Task item:
Only the lines from the start of the data through the line containing "### 198. House" should be written out, exactly as they are, with both ends included and the pictures left out.

Provided entries:
= Beginning of Section =

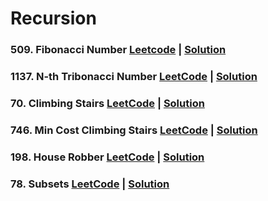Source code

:# Recursion

### 509. Fibonacci Number [Leetcode](https://leetcode.com/problems/fibonacci-number/description/) | [Solution](./01%20Fibonacci/)

### 1137. N-th Tribonacci Number [LeetCode](https://leetcode.com/problems/n-th-tribonacci-number) | [Solution](./02%20Nth%20Tribonacci/)

### 70. Climbing Stairs [LeetCode](https://leetcode.com/problems/climbing-stairs) | [Solution](./03%20Climbing%20Stairs/)

### 746. Min Cost Climbing Stairs [LeetCode](https://leetcode.com/problems/min-cost-climbing-stairs) | [Solution](./04%20Min%20Cost%20Climbing%20Stairs/)

### 198. House Robber [LeetCode](https://leetcode.com/problems/house-robber) | [Solution](./05%20House%20Robber/)

### 78. Subsets [LeetCode](https://leetcode.com/problems/subsets) | [Solution](./06%20Subsets/)
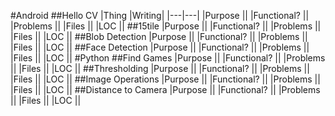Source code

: #Android
##Hello CV
|Thing          |Writing|
|---|---|
|Purpose        ||
|Functional?    ||
|Problems       ||
|Files          ||
|LOC            ||
##15tile
|Purpose        ||
|Functional?    ||
|Problems       ||
|Files          ||
|LOC            ||
##Blob Detection
|Purpose        ||
|Functional?    ||
|Problems       ||
|Files          ||
|LOC            ||
##Face Detection
|Purpose        ||
|Functional?    ||
|Problems       ||
|Files          ||
|LOC            ||
#Python
##Find Games
|Purpose        ||
|Functional?    ||
|Problems       ||
|Files          ||
|LOC            ||
##Thresholding
|Purpose        ||
|Functional?    ||
|Problems       ||
|Files          ||
|LOC            ||
##Image Operations
|Purpose        ||
|Functional?    ||
|Problems       ||
|Files          ||
|LOC            ||
##Distance to Camera
|Purpose        ||
|Functional?    ||
|Problems       ||
|Files          ||
|LOC            ||
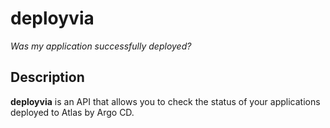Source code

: # deployvia

_Was my application successfully deployed?_

## Description

**deployvia** is an API that allows you to check the status of your applications deployed to Atlas by Argo CD.
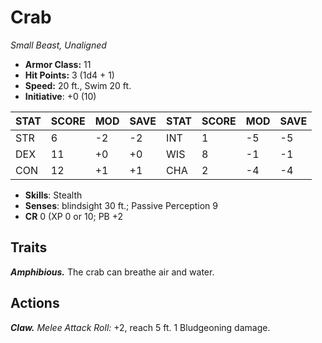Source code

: # Crab

*Small Beast, Unaligned*

- **Armor Class:** 11
- **Hit Points:** 3 (1d4 + 1)
- **Speed:** 20 ft., Swim 20 ft.
- **Initiative**: +0 (10)

|STAT|SCORE|MOD|SAVE|STAT|SCORE|MOD|SAVE|
| --- | --- | --- | ---- |---| --- | --- | ---- |
| STR | 6 | -2 | -2 | INT | 1 | -5 | -5 |
| DEX | 11 | +0 | +0 | WIS | 8 | -1 | -1 |
| CON | 12 | +1 | +1 | CHA | 2 | -4 | -4 |

- **Skills**: Stealth
- **Senses**: blindsight 30 ft.; Passive Perception 9
- **CR** 0 (XP 0 or 10; PB +2

## Traits

***Amphibious.*** The crab can breathe air and water.


## Actions

***Claw.*** *Melee Attack Roll:* +2, reach 5 ft. 1 Bludgeoning damage.

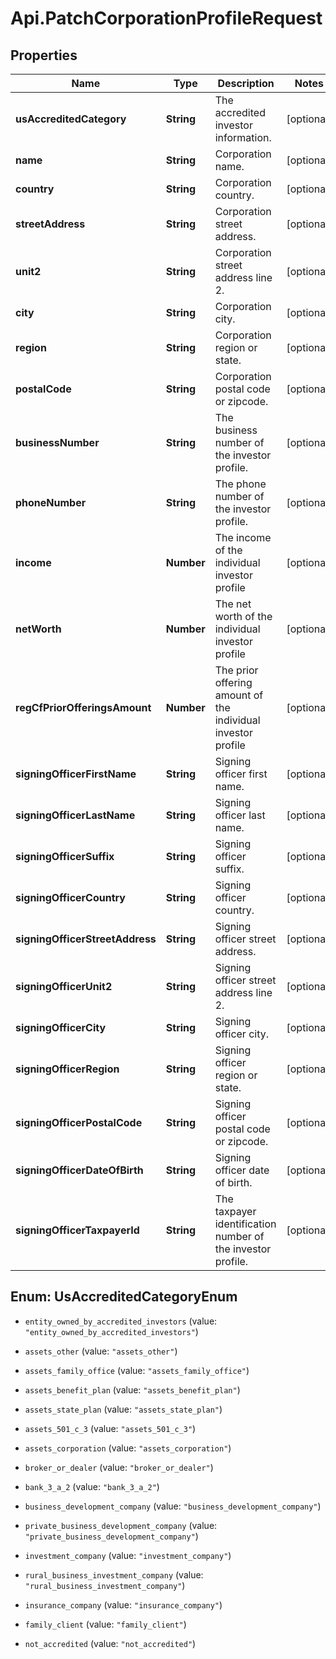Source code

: # Api.PatchCorporationProfileRequest

## Properties

Name | Type | Description | Notes
------------ | ------------- | ------------- | -------------
**usAccreditedCategory** | **String** | The accredited investor information. | [optional] 
**name** | **String** | Corporation name. | [optional] 
**country** | **String** | Corporation country. | [optional] 
**streetAddress** | **String** | Corporation street address. | [optional] 
**unit2** | **String** | Corporation street address line 2. | [optional] 
**city** | **String** | Corporation city. | [optional] 
**region** | **String** | Corporation region or state. | [optional] 
**postalCode** | **String** | Corporation postal code or zipcode. | [optional] 
**businessNumber** | **String** | The business number of the investor profile. | [optional] 
**phoneNumber** | **String** | The phone number of the investor profile. | [optional] 
**income** | **Number** | The income of the individual investor profile | [optional] 
**netWorth** | **Number** | The net worth of the individual investor profile | [optional] 
**regCfPriorOfferingsAmount** | **Number** | The prior offering amount of the individual investor profile | [optional] 
**signingOfficerFirstName** | **String** | Signing officer first name. | [optional] 
**signingOfficerLastName** | **String** | Signing officer last name. | [optional] 
**signingOfficerSuffix** | **String** | Signing officer suffix. | [optional] 
**signingOfficerCountry** | **String** | Signing officer country. | [optional] 
**signingOfficerStreetAddress** | **String** | Signing officer street address. | [optional] 
**signingOfficerUnit2** | **String** | Signing officer street address line 2. | [optional] 
**signingOfficerCity** | **String** | Signing officer city. | [optional] 
**signingOfficerRegion** | **String** | Signing officer region or state. | [optional] 
**signingOfficerPostalCode** | **String** | Signing officer postal code or zipcode. | [optional] 
**signingOfficerDateOfBirth** | **String** | Signing officer date of birth. | [optional] 
**signingOfficerTaxpayerId** | **String** | The taxpayer identification number of the investor profile. | [optional] 



## Enum: UsAccreditedCategoryEnum


* `entity_owned_by_accredited_investors` (value: `"entity_owned_by_accredited_investors"`)

* `assets_other` (value: `"assets_other"`)

* `assets_family_office` (value: `"assets_family_office"`)

* `assets_benefit_plan` (value: `"assets_benefit_plan"`)

* `assets_state_plan` (value: `"assets_state_plan"`)

* `assets_501_c_3` (value: `"assets_501_c_3"`)

* `assets_corporation` (value: `"assets_corporation"`)

* `broker_or_dealer` (value: `"broker_or_dealer"`)

* `bank_3_a_2` (value: `"bank_3_a_2"`)

* `business_development_company` (value: `"business_development_company"`)

* `private_business_development_company` (value: `"private_business_development_company"`)

* `investment_company` (value: `"investment_company"`)

* `rural_business_investment_company` (value: `"rural_business_investment_company"`)

* `insurance_company` (value: `"insurance_company"`)

* `family_client` (value: `"family_client"`)

* `not_accredited` (value: `"not_accredited"`)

= End of Section =

Result:
Source code

:# Recursion

### 509. Fibonacci Number [Leetcode](https://leetcode.com/problems/fibonacci-number/description/) | [Solution](./01%20Fibonacci/)

### 1137. N-th Tribonacci Number [LeetCode](https://leetcode.com/problems/n-th-tribonacci-number) | [Solution](./02%20Nth%20Tribonacci/)

### 70. Climbing Stairs [LeetCode](https://leetcode.com/problems/climbing-stairs) | [Solution](./03%20Climbing%20Stairs/)

### 746. Min Cost Climbing Stairs [LeetCode](https://leetcode.com/problems/min-cost-climbing-stairs) | [Solution](./04%20Min%20Cost%20Climbing%20Stairs/)

### 198. House Robber [LeetCode](https://leetcode.com/problems/house-robber) | [Solution](./05%20House%20Robber/)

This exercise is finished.